> WORK REQUEST
Exactly as written, reproduce the lines from the beginning of the data through the line containing "for paid products)"; the pictures are not reproduced.

Pictures paired with source code
BEGIN

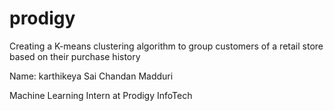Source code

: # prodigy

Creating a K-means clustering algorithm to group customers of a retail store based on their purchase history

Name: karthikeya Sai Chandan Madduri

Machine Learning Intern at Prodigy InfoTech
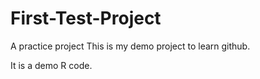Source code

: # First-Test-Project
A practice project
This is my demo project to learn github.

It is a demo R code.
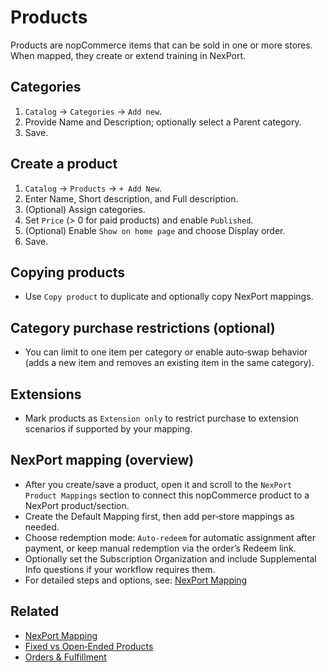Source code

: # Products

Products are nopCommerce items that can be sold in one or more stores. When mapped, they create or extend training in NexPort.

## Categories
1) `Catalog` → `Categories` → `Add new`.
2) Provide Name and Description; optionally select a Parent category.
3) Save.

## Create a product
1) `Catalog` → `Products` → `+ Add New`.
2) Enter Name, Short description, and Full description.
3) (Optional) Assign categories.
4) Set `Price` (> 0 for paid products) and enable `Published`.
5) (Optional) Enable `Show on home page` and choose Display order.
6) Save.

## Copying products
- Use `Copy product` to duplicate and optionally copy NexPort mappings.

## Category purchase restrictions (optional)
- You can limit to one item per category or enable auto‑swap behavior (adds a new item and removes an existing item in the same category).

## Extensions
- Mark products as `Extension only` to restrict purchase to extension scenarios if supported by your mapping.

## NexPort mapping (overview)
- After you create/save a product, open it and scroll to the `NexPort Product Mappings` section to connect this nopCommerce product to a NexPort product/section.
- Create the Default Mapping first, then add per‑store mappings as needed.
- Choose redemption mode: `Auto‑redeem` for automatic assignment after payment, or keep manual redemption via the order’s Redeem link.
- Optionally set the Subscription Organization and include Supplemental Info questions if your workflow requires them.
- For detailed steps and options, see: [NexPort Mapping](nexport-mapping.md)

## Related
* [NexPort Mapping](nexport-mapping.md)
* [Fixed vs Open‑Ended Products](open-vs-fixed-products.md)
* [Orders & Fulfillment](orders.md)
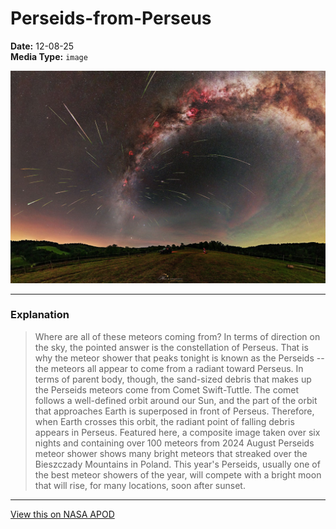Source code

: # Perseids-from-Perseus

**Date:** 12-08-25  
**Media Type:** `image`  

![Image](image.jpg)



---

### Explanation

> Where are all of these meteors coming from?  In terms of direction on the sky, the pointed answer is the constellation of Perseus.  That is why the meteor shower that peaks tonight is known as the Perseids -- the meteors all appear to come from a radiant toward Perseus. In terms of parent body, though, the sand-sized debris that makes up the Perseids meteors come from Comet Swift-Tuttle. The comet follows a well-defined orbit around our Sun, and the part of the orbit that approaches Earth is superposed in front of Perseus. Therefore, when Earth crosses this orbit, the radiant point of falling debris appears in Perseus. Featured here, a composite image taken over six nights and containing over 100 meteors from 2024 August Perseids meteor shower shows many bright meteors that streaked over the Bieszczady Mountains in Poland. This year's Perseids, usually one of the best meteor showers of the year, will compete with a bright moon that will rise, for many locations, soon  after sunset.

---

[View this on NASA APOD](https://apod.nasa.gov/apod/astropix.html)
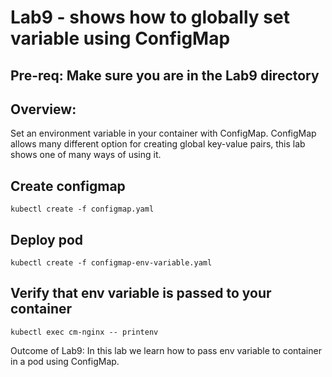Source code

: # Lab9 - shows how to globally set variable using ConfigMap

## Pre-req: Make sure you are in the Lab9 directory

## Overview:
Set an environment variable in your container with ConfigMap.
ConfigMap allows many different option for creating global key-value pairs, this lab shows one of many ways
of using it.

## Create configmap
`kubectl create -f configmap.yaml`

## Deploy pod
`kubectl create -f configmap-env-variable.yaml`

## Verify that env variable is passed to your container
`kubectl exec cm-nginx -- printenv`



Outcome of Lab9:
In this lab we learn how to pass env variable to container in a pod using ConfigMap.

END

> WORKED SOLUTION
Source code

: # prodigy

Creating a K-means clustering algorithm to group customers of a retail store based on their purchase history

Name: karthikeya Sai Chandan Madduri

Machine Learning Intern at Prodigy InfoTech
Source code

: # First-Test-Project
A practice project
This is my demo project to learn github.

It is a demo R code.
Source code

: # Products

Products are nopCommerce items that can be sold in one or more stores. When mapped, they create or extend training in NexPort.

## Categories
1) `Catalog` → `Categories` → `Add new`.
2) Provide Name and Description; optionally select a Parent category.
3) Save.

## Create a product
1) `Catalog` → `Products` → `+ Add New`.
2) Enter Name, Short description, and Full description.
3) (Optional) Assign categories.
4) Set `Price` (> 0 for paid products) and enable `Published`.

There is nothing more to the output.